The silicone coating itself is a polydimethylsiloxane (PDMS) system. In modern practice it runs as a three-component formulation: vinyl-functional PDMS as the base polymer, hydride-functional PDMS as the cross-linker, and a platinum complex — Karstedt's catalyst — as the curing agent. A release modifier, typically a higher-molecular-weight methyl-phenyl or branched silicone, is added to tune the release force up or down. The formulation is applied to the base paper by reverse-gravure roll, slot-die, or (historically) air-knife coater, laid down at a nominal 1.0 g/m² dry (commercial range 0.8–1.5 g/m²). The web then passes through an impingement oven at 120–180 °C, where platinum-catalysed hydrosilylation cures the silicone into an insoluble, rubbery three-dimensional network in 5–15 seconds of dwell time.

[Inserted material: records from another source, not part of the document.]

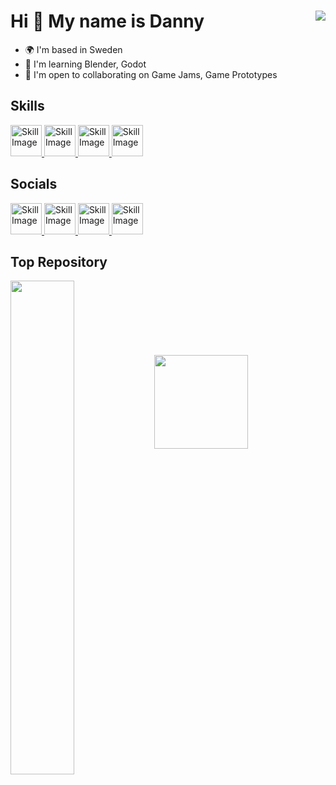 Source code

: Hi 👋 My name is Danny <img align="right" src="https://visitor-badge.laobi.icu/badge?page_id=tailsc.tailsc" />
==================================
* 🌍  I'm based in Sweden
* 🧠  I'm learning Blender, Godot
* 🤝  I'm open to collaborating on Game Jams, Game Prototypes

## Skills

<a href="https://www.blender.org/">
  <img src="https://github.com/tailsc/tailsc/blob/main/.github/Badges/Blender.png?raw=true" alt="Skill Image" width="50">
</a>

<a href="https://godotengine.org">
  <img src="https://github.com/tailsc/tailsc/blob/main/.github/Badges/Godot.png?raw=true" alt="Skill Image" width="50">
</a>

<a href="https://www.blackmagicdesign.com/products/davinciresolve">
  <img src="https://github.com/tailsc/tailsc/blob/main/.github/Badges/Davinci%20Resolve.png?raw=true" alt="Skill Image" width="50">
</a>

<a href="https://pixlr.com/">
  <img src="https://github.com/tailsc/tailsc/blob/main/.github/Badges/Pixlr.png?raw=true" alt="Skill Image" width="50">
</a>

## Socials

<a href="https://discordapp.com/users/364076254812438538">
  <img src="https://github.com/tailsc/tailsc/blob/main/.github/Badges/Discord.png?raw=true" alt="Skill Image" width="50">
</a>

<a href="https://www.youtube.com/@SuperCrow?sub_confirmation=1">
  <img src="https://github.com/tailsc/tailsc/blob/main/.github/Badges/Youtube.png?raw=true" alt="Skill Image" width="50">
</a>

<a href="https://d-tails.itch.io/">
  <img src="https://github.com/tailsc/tailsc/blob/main/.github/Badges/Itch.png?raw=true" alt="Skill Image" width="50">
</a>

<a href="https://www.twitch.tv/crowgames69">
  <img src="https://github.com/tailsc/tailsc/blob/main/.github/Badges/Twitch.png?raw=true" alt="Skill Image" width="50">
</a>

## Top Repository

<div width="100%" align="center"><a href="https://github.com/tailsc/tailsc" align="left"><img align="left" width="45%" src="https://github-readme-stats.vercel.app/api/pin/?username=tailsc&repo=tailsc&title_color=3382ed&text_color=ffffff&icon_color=3382ed&bg_color=181824&hide_border=true&locale=en" /></a></div><br /><br /><br /><br /><br /><br /><br />

<a href="https://www.ko-fi.com/supercrow">
  <img src="https://storage.ko-fi.com/cdn/kofi2.png?v=3" width="150" style="border: none;"/> <!-- Add border: none; to the image -->
</a>
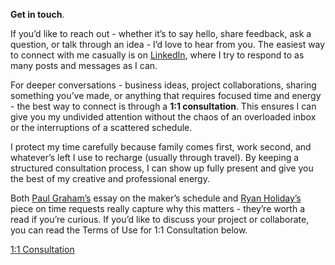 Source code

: **Get in touch**.

If you’d like to reach out - whether it’s to say hello, share feedback, ask a question, or talk through an idea - I’d love to hear from you. The easiest way to connect with me casually is on [LinkedIn](https://linkedin.com/in/kvshvl), where I try to respond to as many posts and messages as I can.

For deeper conversations - business ideas, project collaborations, sharing something you’ve made, or anything that requires focused time and energy - the best way to connect is through a **1:1 consultation**. This ensures I can give you my undivided attention without the chaos of an overloaded inbox or the interruptions of a scattered schedule.

I protect my time carefully because family comes first, work second, and whatever’s left I use to recharge (usually through travel). By keeping a structured consultation process, I can show up fully present and give you the best of my creative and professional energy.

Both [Paul Graham’s](http://paulgraham.com/makersschedule.html) essay on the maker’s schedule and [Ryan Holiday’s](https://thoughtcatalog.com/ryan-holiday/2017/01/to-everyone-who-asks-for-just-a-little-of-your-time) piece on time requests really capture why this matters - they’re worth a read if you’re curious. If you’d like to discuss your project or collaborate, you can read the Terms&nbsp;of&nbsp;Use for 1:1&nbsp;Consultation below.

<div class="roadmap-spacer-1"></div>
<p>
<a class="btn" href="https://kushalsamant.github.io/1on1consultation.html">1:1&nbsp;Consultation</a><br>
</p>
<div class="roadmap-spacer-2"></div> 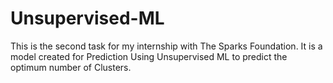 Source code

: # Unsupervised-ML
This is the second task for my internship with The Sparks Foundation. It is a model created for Prediction Using Unsupervised ML to predict the optimum number of Clusters.
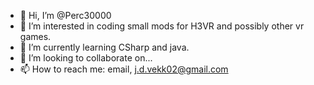 - 👋 Hi, I’m @Perc30000
- 👀 I’m interested in coding small mods for H3VR and possibly other vr games.
- 🌱 I’m currently learning CSharp and java.
- 💞️ I’m looking to collaborate on...
- 📫 How to reach me: email, j.d.vekk02@gmail.com

<!---
Perc30000/Perc30000 is a ✨ special ✨ repository because its `README.md` (this file) appears on your GitHub profile.
You can click the Preview link to take a look at your changes.
--->
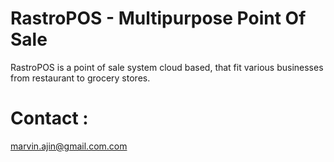 RastroPOS - Multipurpose Point Of Sale 
====================================
RastroPOS is a point of sale system cloud based, that fit various businesses from restaurant to grocery stores.


Contact : 
=========
marvin.ajin@gmail.com.com
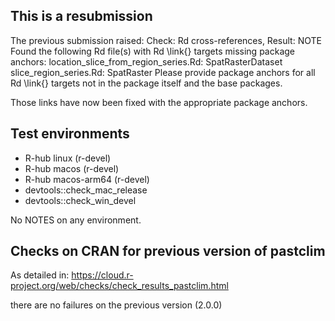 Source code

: ## This is a resubmission
The previous submission raised:
Check: Rd cross-references, Result: NOTE
   Found the following Rd file(s) with Rd \link{} targets missing package
   anchors:
     location_slice_from_region_series.Rd: SpatRasterDataset
     slice_region_series.Rd: SpatRaster
   Please provide package anchors for all Rd \link{} targets not in the
   package itself and the base packages.
   
Those links have now been fixed with the appropriate package anchors.

## Test environments
- R-hub linux (r-devel)
- R-hub macos (r-devel)
- R-hub macos-arm64 (r-devel)
- devtools::check_mac_release
- devtools::check_win_devel

No NOTES on any environment.

## Checks on CRAN for previous version of pastclim
As detailed in:
https://cloud.r-project.org/web/checks/check_results_pastclim.html

there are no failures on the previous version (2.0.0) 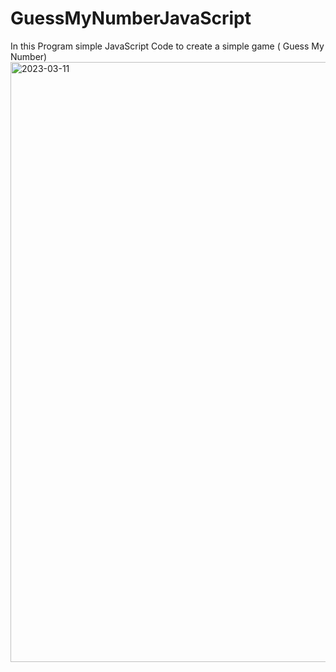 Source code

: # GuessMyNumberJavaScript
In this Program simple JavaScript Code to create a simple game ( Guess My Number) 
<img width="960" alt="2023-03-11" src="https://user-images.githubusercontent.com/96626149/224465542-f58fd82d-6697-4036-8cec-9480bc995b55.png">
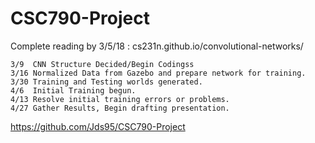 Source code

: # CSC790-Project


Complete reading by 3/5/18 : cs231n.github.io/convolutional-networks/
	

	3/9  CNN Structure Decided/Begin Codingss
	3/16 Normalized Data from Gazebo and prepare network for training.
    3/30 Training and Testing worlds generated.
    4/6  Initial Training begun.
    4/13 Resolve initial training errors or problems.
    4/27 Gather Results, Begin drafting presentation.


https://github.com/Jds95/CSC790-Project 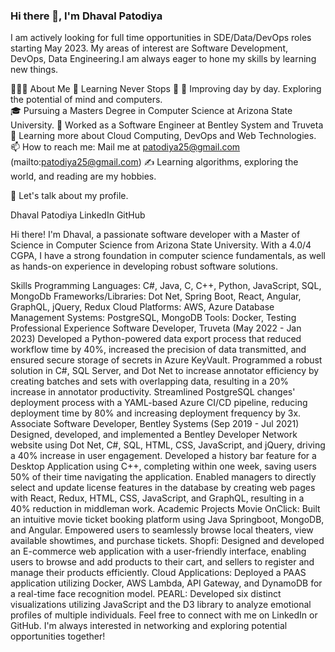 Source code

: ### Hi there 👋, I'm Dhaval Patodiya

I am actively looking for full time opportunities in SDE/Data/DevOps roles starting May 2023.
My areas of interest are Software Development, DevOps, Data Engineering.I am always eager to hone my skills by learning new things.

👨🏻‍💻  About Me
  🌱 Learning Never Stops 🚀
  🤔   Improving day by day. Exploring the potential of mind and computers. <br>
  🎓   Pursuing a Masters Degree in Computer Science at Arizona State University.
  💼   Worked as a Software Engineer at Bentley System and Truveta
  🌱   Learning more about Cloud Computing, DevOps and Web Technologies.
  📫   How to reach me: Mail me at patodiya25@gmail.com (mailto:patodiya25@gmail.com)
  ✍️   Learning algorithms, exploring the world, and reading are my hobbies.
<!-- 👨‍💻 Check out my personal portfolio : Portfolio -->

🧠 Let's talk about my profile.

Dhaval Patodiya
LinkedIn
GitHub

Hi there! I'm Dhaval, a passionate software developer with a Master of Science in Computer Science from Arizona State University. With a 4.0/4 CGPA, I have a strong foundation in computer science fundamentals, as well as hands-on experience in developing robust software solutions.

Skills
Programming Languages: C#, Java, C, C++, Python, JavaScript, SQL, MongoDb
Frameworks/Libraries: Dot Net, Spring Boot, React, Angular, GraphQL, jQuery, Redux
Cloud Platforms: AWS, Azure
Database Management Systems: PostgreSQL, MongoDB
Tools: Docker, Testing
Professional Experience
Software Developer, Truveta (May 2022 - Jan 2023)
Developed a Python-powered data export process that reduced workflow time by 40%, increased the precision of data transmitted, and ensured secure storage of secrets in Azure KeyVault.
Programmed a robust solution in C#, SQL Server, and Dot Net to increase annotator efficiency by creating batches and sets with overlapping data, resulting in a 20% increase in annotator productivity.
Streamlined PostgreSQL changes' deployment process with a YAML-based Azure CI/CD pipeline, reducing deployment time by 80% and increasing deployment frequency by 3x.
Associate Software Developer, Bentley Systems (Sep 2019 - Jul 2021)
Designed, developed, and implemented a Bentley Developer Network website using Dot Net, C#, SQL, HTML, CSS, JavaScript, and jQuery, driving a 40% increase in user engagement.
Developed a history bar feature for a Desktop Application using C++, completing within one week, saving users 50% of their time navigating the application.
Enabled managers to directly select and update license features in the database by creating web pages with React, Redux, HTML, CSS, JavaScript, and GraphQL, resulting in a 40% reduction in middleman work.
Academic Projects
Movie OnClick: Built an intuitive movie ticket booking platform using Java Springboot, MongoDB, and Angular. Empowered users to seamlessly browse local theaters, view available showtimes, and purchase tickets.
Shopfi: Designed and developed an E-commerce web application with a user-friendly interface, enabling users to browse and add products to their cart, and sellers to register and manage their products efficiently.
Cloud Applications: Deployed a PAAS application utilizing Docker, AWS Lambda, API Gateway, and DynamoDB for a real-time face recognition model.
PEARL: Developed six distinct visualizations utilizing JavaScript and the D3 library to analyze emotional profiles of multiple individuals.
Feel free to connect with me on LinkedIn or GitHub. I'm always interested in networking and exploring potential opportunities together!

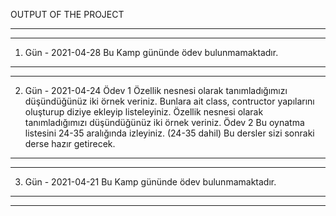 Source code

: OUTPUT OF THE PROJECT

----------------------------------------------------
----------------------------------------------------
1. Gün - 2021-04-28
Bu Kamp gününde ödev bulunmamaktadır.
----------------------------------------------------
----------------------------------------------------
2. Gün - 2021-04-24
Ödev 1
Özellik nesnesi olarak tanımladığımızı düşündüğünüz iki örnek veriniz.
Bunlara ait class, contructor yapılarını oluşturup diziye ekleyip listeleyiniz.
Özellik nesnesi olarak tanımladığımızı düşündüğünüz iki örnek veriniz.
Ödev 2
Bu oynatma listesini 24-35 aralığında izleyiniz. (24-35 dahil)
Bu dersler sizi sonraki derse hazır getirecek.
----------------------------------------------------
----------------------------------------------------
3. Gün - 2021-04-21
Bu Kamp gününde ödev bulunmamaktadır.
----------------------------------------------------
----------------------------------------------------
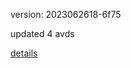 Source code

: version: 2023062618-6f75

updated 4 avds

[details](https://github.com/0x74f917491bfa7ebfa379/ali_avd_db/blob/master/change_log/2023/06/26/18/6f75.txt) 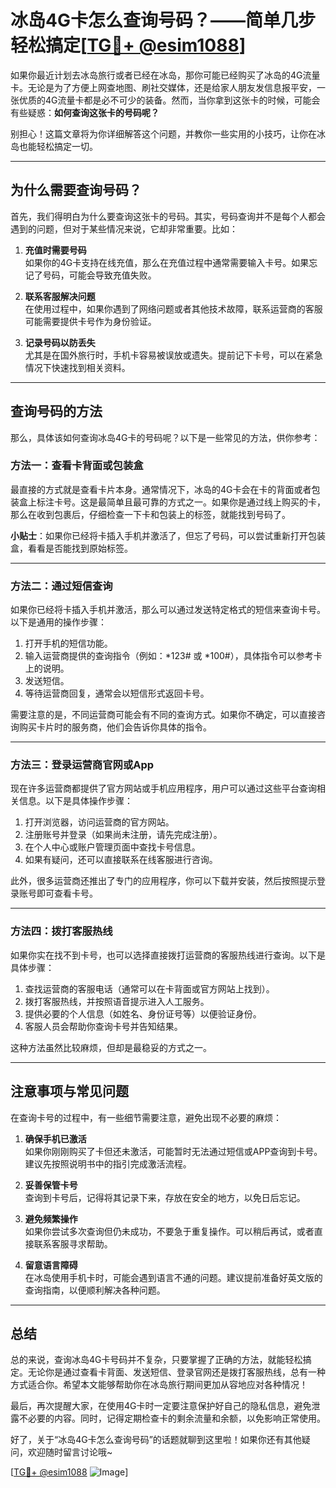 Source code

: # 冰岛4G卡怎么查询号码？——简单几步轻松搞定[[TG💪+ @esim1088](https://t.me/s/esim1088)]

如果你最近计划去冰岛旅行或者已经在冰岛，那你可能已经购买了冰岛的4G流量卡。无论是为了方便上网查地图、刷社交媒体，还是给家人朋友发信息报平安，一张优质的4G流量卡都是必不可少的装备。然而，当你拿到这张卡的时候，可能会有些疑惑：**如何查询这张卡的号码呢？**

别担心！这篇文章将为你详细解答这个问题，并教你一些实用的小技巧，让你在冰岛也能轻松搞定一切。

---

## 为什么需要查询号码？

首先，我们得明白为什么要查询这张卡的号码。其实，号码查询并不是每个人都会遇到的问题，但对于某些情况来说，它却非常重要。比如：

1. **充值时需要号码**  
   如果你的4G卡支持在线充值，那么在充值过程中通常需要输入卡号。如果忘记了号码，可能会导致充值失败。

2. **联系客服解决问题**  
   在使用过程中，如果你遇到了网络问题或者其他技术故障，联系运营商的客服可能需要提供卡号作为身份验证。

3. **记录号码以防丢失**  
   尤其是在国外旅行时，手机卡容易被误放或遗失。提前记下卡号，可以在紧急情况下快速找到相关资料。

---

## 查询号码的方法

那么，具体该如何查询冰岛4G卡的号码呢？以下是一些常见的方法，供你参考：

### 方法一：查看卡背面或包装盒

最直接的方式就是查看卡片本身。通常情况下，冰岛的4G卡会在卡的背面或者包装盒上标注卡号。这是最简单且最可靠的方式之一。如果你是通过线上购买的卡，那么在收到包裹后，仔细检查一下卡和包装上的标签，就能找到号码了。

**小贴士**：如果你已经将卡插入手机并激活了，但忘了号码，可以尝试重新打开包装盒，看看是否能找到原始标签。

---

### 方法二：通过短信查询

如果你已经将卡插入手机并激活，那么可以通过发送特定格式的短信来查询卡号。以下是通用的操作步骤：

1. 打开手机的短信功能。
2. 输入运营商提供的查询指令（例如：*123# 或 *100#），具体指令可以参考卡上的说明。
3. 发送短信。
4. 等待运营商回复，通常会以短信形式返回卡号。

需要注意的是，不同运营商可能会有不同的查询方式。如果你不确定，可以直接咨询购买卡片时的服务商，他们会告诉你具体的指令。

---

### 方法三：登录运营商官网或App

现在许多运营商都提供了官方网站或手机应用程序，用户可以通过这些平台查询相关信息。以下是具体操作步骤：

1. 打开浏览器，访问运营商的官方网站。
2. 注册账号并登录（如果尚未注册，请先完成注册）。
3. 在个人中心或账户管理页面中查找卡号信息。
4. 如果有疑问，还可以直接联系在线客服进行咨询。

此外，很多运营商还推出了专门的应用程序，你可以下载并安装，然后按照提示登录账号即可查看卡号。

---

### 方法四：拨打客服热线

如果你实在找不到卡号，也可以选择直接拨打运营商的客服热线进行查询。以下是具体步骤：

1. 查找运营商的客服电话（通常可以在卡背面或官方网站上找到）。
2. 拨打客服热线，并按照语音提示进入人工服务。
3. 提供必要的个人信息（如姓名、身份证号等）以便验证身份。
4. 客服人员会帮助你查询卡号并告知结果。

这种方法虽然比较麻烦，但却是最稳妥的方式之一。

---

## 注意事项与常见问题

在查询卡号的过程中，有一些细节需要注意，避免出现不必要的麻烦：

1. **确保手机已激活**  
   如果你刚刚购买了卡但还未激活，可能暂时无法通过短信或APP查询到卡号。建议先按照说明书中的指引完成激活流程。

2. **妥善保管卡号**  
   查询到卡号后，记得将其记录下来，存放在安全的地方，以免日后忘记。

3. **避免频繁操作**  
   如果你尝试多次查询但仍未成功，不要急于重复操作。可以稍后再试，或者直接联系客服寻求帮助。

4. **留意语言障碍**  
   在冰岛使用手机卡时，可能会遇到语言不通的问题。建议提前准备好英文版的查询指南，以便顺利解决各种问题。

---

## 总结

总的来说，查询冰岛4G卡号码并不复杂，只要掌握了正确的方法，就能轻松搞定。无论你是通过查看卡背面、发送短信、登录官网还是拨打客服热线，总有一种方式适合你。希望本文能够帮助你在冰岛旅行期间更加从容地应对各种情况！

最后，再次提醒大家，在使用4G卡时一定要注意保护好自己的隐私信息，避免泄露不必要的内容。同时，记得定期检查卡的剩余流量和余额，以免影响正常使用。

好了，关于“冰岛4G卡怎么查询号码”的话题就聊到这里啦！如果你还有其他疑问，欢迎随时留言讨论哦~

[[TG💪+ @esim1088](https://t.me/s/esim1088) ![Image](https://i.postimg.cc/4NQfJmqS/Snipaste-2025-05-13-00-14-12.png)] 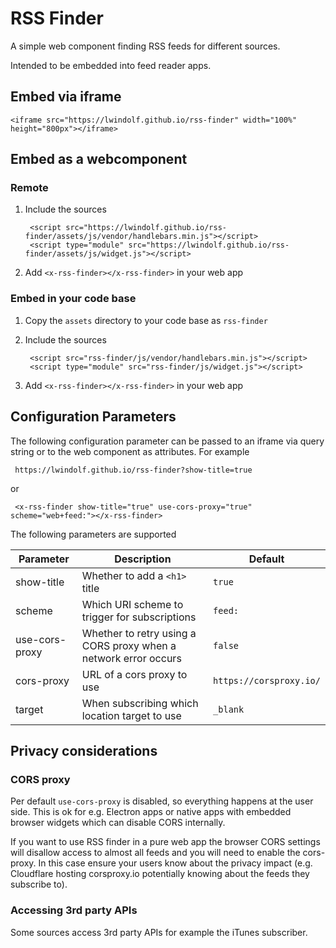 # RSS Finder

A simple web component finding RSS feeds for different sources.

Intended to be embedded into feed reader apps.

## Embed via iframe

    <iframe src="https://lwindolf.github.io/rss-finder" width="100%" height="800px"></iframe>

## Embed as a webcomponent

### Remote

1. Include the sources

        <script src="https://lwindolf.github.io/rss-finder/assets/js/vendor/handlebars.min.js"></script>
        <script type="module" src="https://lwindolf.github.io/rss-finder/assets/js/widget.js"></script>

2. Add `<x-rss-finder></x-rss-finder>` in your web app

### Embed in your code base

1. Copy the `assets` directory to your code base as `rss-finder`
2. Include the sources 

        <script src="rss-finder/js/vendor/handlebars.min.js"></script>
        <script type="module" src="rss-finder/js/widget.js"></script>

3. Add `<x-rss-finder></x-rss-finder>` in your web app

## Configuration Parameters

The following configuration parameter can be passed to an iframe via query
string or to the web component as attributes. For example

     https://lwindolf.github.io/rss-finder?show-title=true

or

     <x-rss-finder show-title="true" use-cors-proxy="true" scheme="web+feed:"></x-rss-finder>

The following parameters are supported

| Parameter         | Description                                                     | Default          |
|-------------------|-----------------------------------------------------------------|------------------|
| show-title        | Whether to add a `<h1>` title                                   | `true`           |
| scheme            | Which URI scheme to trigger for subscriptions                   | `feed:`          |
| use-cors-proxy    | Whether to retry using a CORS proxy when a network error occurs | `false`          |
| cors-proxy        | URL of a cors proxy to use                                      | `https://corsproxy.io/` |
| target            | When subscribing which location target to use                   | `_blank`         |

## Privacy considerations

### CORS proxy

Per default `use-cors-proxy` is disabled, so everything happens at the user side. This
is ok for e.g. Electron apps or native apps with embedded browser widgets which can 
disable CORS internally.

If you want to use RSS finder in a pure web app the browser CORS settings will disallow
access to almost all feeds and you will need to enable the cors-proxy. In this case ensure
your users know about the privacy impact (e.g. Cloudflare hosting corsproxy.io potentially 
knowing about the feeds they subscribe to).

### Accessing 3rd party APIs

Some sources access 3rd party APIs for example the iTunes subscriber. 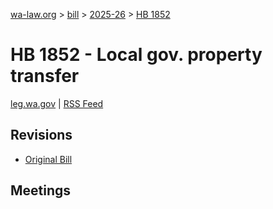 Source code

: [wa-law.org](/) > [bill](/bill/) > [2025-26](/bill/2025-26/) > [HB 1852](/bill/2025-26/hb/1852/)

# HB 1852 - Local gov. property transfer
[leg.wa.gov](https://app.leg.wa.gov/billsummary?BillNumber=1852&Year=2025&Initiative=false) | [RSS Feed](./rss.xml)

## Revisions
* [Original Bill](1/)

## Meetings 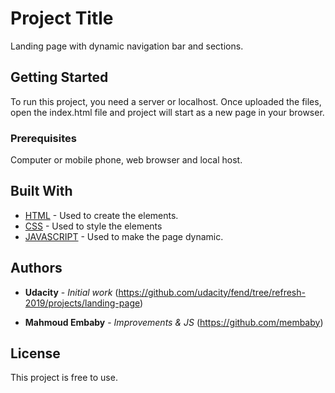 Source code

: # Project Title

Landing page with dynamic navigation bar and sections.

## Getting Started

To run this project, you need a server or localhost. Once uploaded the files, open the index.html file
and project will start as a new page in your browser.

### Prerequisites

Computer or mobile phone, web browser and local host.

## Built With

- [HTML](https://developer.mozilla.org/en-US/docs/Web/HTML) - Used to create the elements.
- [CSS](https://developer.mozilla.org/en-US/docs/Web/CSS) - Used to style the elements
- [JAVASCRIPT](https://developer.mozilla.org/en-US/docs/Web/JAVASCRIPT) - Used to make the page dynamic.

## Authors

- **Udacity** - _Initial work_ (https://github.com/udacity/fend/tree/refresh-2019/projects/landing-page)

- **Mahmoud Embaby** - _Improvements & JS_ (https://github.com/membaby)

## License

This project is free to use.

The solvent question has been central to the chemistry's evolution. Early silicone release coatings, through the 1970s, were applied from toluene or xylene solutions — effective but environmentally burdensome. Modern production is dominated by 100% solventless (high-solids PDMS applied neat) and increasingly by UV-cured or electron-beam-cured silicone systems, which eliminate thermal oven energy entirely. Machine speeds run 400–1,200 m/min on modern silicone coaters, with line widths to 2.6 metres.
Specs that distinguish it
The contractual numbers for a release paper spec sheet are unusual because most of them measure the chemistry of not sticking, not the paper:
- Basis weight — 50–150 g/m² for the full coated construction, depending on base-paper family. Thin label carriers run 55–65 g/m²; shipping and heavy-industrial grades step up to 100–150.
- Silicone coat weight — 0.8–1.5 g/m² dry, measured by FINAT coat-weight test or by X-ray fluorescence on silicon. The headline chemistry spec.
- Release force — 5–80 cN/inch, measured by FINAT FTM-5 at 300 mm/min using Tesa 7475 reference tape. Low values (5–15 cN/inch) are "easy release"; medium (15–40) is the standard label range; high (40–80) is "tight release" for narrow-web high-speed dispensing.
- Subsequent adhesion (SA) — ≥ 70% of the adhesive's control bond strength after contact with the release paper. The test that catches silicone migration into the adhesive. Below 70%, the label will fail to stick to its intended surface after dispensing.
- Bekk smoothness — 400–1,200 s on glassine bases; 200–500 s on SCK. Surface smoothness affects both silicone lay-down and the uniformity of release force across the web.
- Dimensional stability (20–80% RH) — < 0.15% change in either machine or cross direction. High-speed automated label dispensers will jam if the carrier swells or shrinks asymmetrically under ambient humidity change.
Variants and family
Release paper splits first by base-paper substrate and second by release chemistry:
- Glassine release paper — the dominant substrate for thin, flexible, and translucent label carriers. Low basis weight (55–85 g/m²), high density, excellent silicone holdout. The workhorse.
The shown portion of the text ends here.